Analysis of episomes during a time course of recovery from IR. 2 × 10⁷ cells transformed with BK-Shuttle or TLK1B were irradiated (or not, C) with 20 Gy of γ-radiation. The cells were returned to the incubator and the plasmids were isolated immediately after radiation (IR), or after the indicated times of recovery, 2 to 8 hr (R2-R8). The episomes were recovered by alkaline lysis, which removes plasmids with DSBs by strand separation followed by the rapid renaturation. This is because it is not always easy to separate on agarose gels the linearized from the supercoiled form of the plasmid (these plasmids are 11–14 kb in size, without and with insert). The bands were quantified with ImageQuant. The intensities of the bands relative to control are indicated underneath each lane. Size markers (Novagen 1 kb ladder) are shown in the first lane.

Figure 6

Assay of repair of genomic damage. Examples of non-irradiated cells (A, D) or cells irradiated and allowed to recover for 0 hr (B, E) or 2 hr (C, F) are shown. MM3MG cells are shown in A-C; TLK1B cells are shown in D-F. An arrow points to one of the DAB spots.

Figure 7

A. Ligation reactions and supercoiling. Reactions were prepared as described Experimental Procedures.
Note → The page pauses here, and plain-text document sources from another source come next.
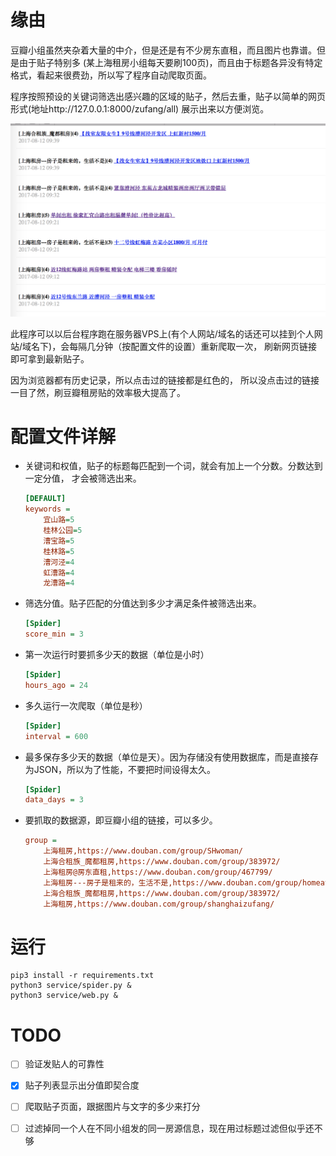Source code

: # 缘由
豆瓣小组虽然夹杂着大量的中介，但是还是有不少房东直租，而且图片也靠谱。但是由于贴子特别多
(某上海租房小组每天要刷100页)，而且由于标题各异没有特定格式，看起来很费劲，所以写了程序自动爬取页面。

程序按照预设的关键词筛选出感兴趣的区域的贴子，然后去重，贴子以简单的网页形式(地址http://127.0.0.1:8000/zufang/all) 展示出来以方便浏览。

![示例](img/douban_zufang_spider_demo.png)

此程序可以以后台程序跑在服务器VPS上(有个人网站/域名的话还可以挂到个人网站/域名下)，会每隔几分钟（按配置文件的设置）重新爬取一次，
刷新网页链接即可拿到最新贴子。

因为浏览器都有历史记录，所以点击过的链接都是红色的，
所以没点击过的链接一目了然，刷豆瓣租房贴的效率极大提高了。

# 配置文件详解

* 关键词和权值，贴子的标题每匹配到一个词，就会有加上一个分数。分数达到一定分值，
才会被筛选出来。

    ```ini
    [DEFAULT]
    keywords =
        宜山路=5
        桂林公园=5
        漕宝路=5
        桂林路=5
        漕河泾=4
        虹漕路=4
        龙漕路=4
    ```

* 筛选分值。贴子匹配的分值达到多少才满足条件被筛选出来。
    ```ini
    [Spider]
    score_min = 3
    ```

* 第一次运行时要抓多少天的数据（单位是小时）
    ```ini
    [Spider]
    hours_ago = 24

    ```
* 多久运行一次爬取（单位是秒）
    ```ini
    [Spider]
    interval = 600
    ```

* 最多保存多少天的数据（单位是天）。因为存储没有使用数据库，而是直接存为JSON，所以为了性能，不要把时间设得太久。
    ```ini
    [Spider]
    data_days = 3

    ```

* 要抓取的数据源，即豆瓣小组的链接，可以多少。
    ```ini
    group =
        上海租房,https://www.douban.com/group/SHwoman/
        上海合租族_魔都租房,https://www.douban.com/group/383972/
        上海租房@房东直租,https://www.douban.com/group/467799/
        上海租房---房子是租来的，生活不是,https://www.douban.com/group/homeatshanghai/
        上海合租族_魔都租房,https://www.douban.com/group/383972/
        上海租房,https://www.douban.com/group/shanghaizufang/

    ```
    
# 运行

```
pip3 install -r requirements.txt
python3 service/spider.py &
python3 service/web.py &

```


# TODO
* [ ] 验证发贴人的可靠性
* [X] 贴子列表显示出分值即契合度
* [ ] 爬取贴子页面，跟据图片与文字的多少来打分
* [ ] 过滤掉同一个人在不同小组发的同一房源信息，现在用过标题过滤但似乎还不够

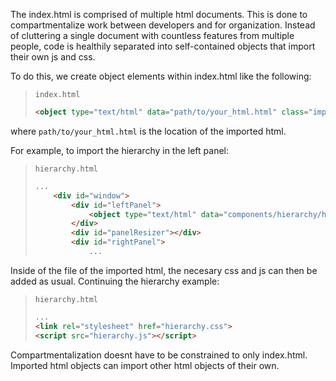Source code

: The index.html is comprised of multiple html documents. This is done to compartmentalize work between developers and for organization. Instead of cluttering a single document with countless features from multiple people, code is healthily separated into self-contained objects that import their own js and css.

To do this, we create object elements within index.html like the following:

> `index.html`
> ```html
> <object type="text/html" data="path/to/your_html.html" class="import"></object>
> ```

where `path/to/your_html.html` is the location of the imported html. 

For example, to import the hierarchy in the left panel:

> `hierarchy.html`
> ```html
> ...
>     <div id="window">
>         <div id="leftPanel">
>             <object type="text/html" data="components/hierarchy/hierarchy.html" class="import"></object>
>         </div>
>         <div id="panelResizer"></div>
>         <div id="rightPanel">
>             ...
> ```

Inside of the file of the imported html, the necesary css and js can then be added as usual. Continuing the hierarchy example:

> `hierarchy.html`  
> ```html
> ...
> <link rel="stylesheet" href="hierarchy.css">
> <script src="hierarchy.js"></script>
> ```

Compartmentalization doesnt have to be constrained to only index.html. Imported html objects can import other html objects of their own.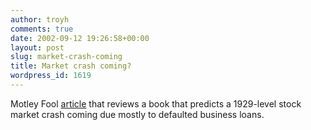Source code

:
 ```yaml
---
author: troyh
comments: true
date: 2002-09-12 19:26:58+00:00
layout: post
slug: market-crash-coming
title: Market crash coming?
wordpress_id: 1619
---
```


Motley Fool [article](http://www.fool.com/news/foth/2002/foth020912.htm) that reviews a book that predicts a 1929-level stock market crash coming due mostly to defaulted business loans.
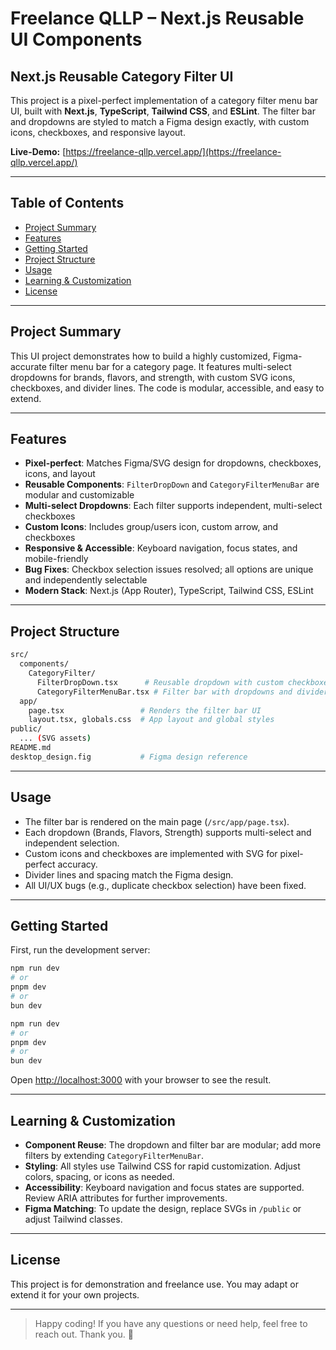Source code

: 
# Freelance QLLP – Next.js Reusable UI Components

## Next.js Reusable Category Filter UI

This project is a pixel-perfect implementation of a category filter menu bar UI, built with **Next.js**, **TypeScript**, **Tailwind CSS**, and **ESLint**. The filter bar and dropdowns are styled to match a Figma design exactly, with custom icons, checkboxes, and responsive layout.

**Live-Demo:** [https://freelance-qllp.vercel.app/](https://freelance-qllp.vercel.app/)

---

## Table of Contents

- [Project Summary](#project-summary)
- [Features](#features)
- [Getting Started](#getting-started)
- [Project Structure](#project-structure)
- [Usage](#usage)
- [Learning & Customization](#learning--customization)
- [License](#license)

---

## Project Summary

This UI project demonstrates how to build a highly customized, Figma-accurate filter menu bar for a category page. It features multi-select dropdowns for brands, flavors, and strength, with custom SVG icons, checkboxes, and divider lines. The code is modular, accessible, and easy to extend.

---

## Features

- **Pixel-perfect**: Matches Figma/SVG design for dropdowns, checkboxes, icons, and layout
- **Reusable Components**: `FilterDropDown` and `CategoryFilterMenuBar` are modular and customizable
- **Multi-select Dropdowns**: Each filter supports independent, multi-select checkboxes
- **Custom Icons**: Includes group/users icon, custom arrow, and checkboxes
- **Responsive & Accessible**: Keyboard navigation, focus states, and mobile-friendly
- **Bug Fixes**: Checkbox selection issues resolved; all options are unique and independently selectable
- **Modern Stack**: Next.js (App Router), TypeScript, Tailwind CSS, ESLint

---

## Project Structure

```bash
src/
  components/
    CategoryFilter/
      FilterDropDown.tsx      # Reusable dropdown with custom checkboxes
      CategoryFilterMenuBar.tsx # Filter bar with dropdowns and dividers
  app/
    page.tsx                 # Renders the filter bar UI
    layout.tsx, globals.css  # App layout and global styles
public/
  ... (SVG assets)
README.md
desktop_design.fig           # Figma design reference
```

---

## Usage

- The filter bar is rendered on the main page (`/src/app/page.tsx`).
- Each dropdown (Brands, Flavors, Strength) supports multi-select and independent selection.
- Custom icons and checkboxes are implemented with SVG for pixel-perfect accuracy.
- Divider lines and spacing match the Figma design.
- All UI/UX bugs (e.g., duplicate checkbox selection) have been fixed.

---

## Getting Started

First, run the development server:

```bash
npm run dev
# or
pnpm dev
# or
bun dev
```

```bash
npm run dev
# or
pnpm dev
# or
bun dev
```

Open [http://localhost:3000](http://localhost:3000) with your browser to see the result.

---

## Learning & Customization

- **Component Reuse**: The dropdown and filter bar are modular; add more filters by extending `CategoryFilterMenuBar`.
- **Styling**: All styles use Tailwind CSS for rapid customization. Adjust colors, spacing, or icons as needed.
- **Accessibility**: Keyboard navigation and focus states are supported. Review ARIA attributes for further improvements.
- **Figma Matching**: To update the design, replace SVGs in `/public` or adjust Tailwind classes.

---

## License

This project is for demonstration and freelance use. You may adapt or extend it for your own projects.

---

> Happy coding! If you have any questions or need help, feel free to reach out. Thank you. 🚀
The position of linearized plasmid (lane 1, input), bacterial supercoiled (lane 2) and dimers is indicated. The various topomeric forms of supercoiled plasmid (the result of deposition of nucleosomes on the template) are not resolved well in this gel without chloroquine, and appear as a slight smear (lanes 6, 9, 10). B. Assay of chromatin assembly. Nucloesomes assembly was carried out on 2 μg of Bluescript plasmid as described in Methods. Each band corresponds to the addition of one nucleosome, which decreases the linking number. These gels are representative of two different experiments.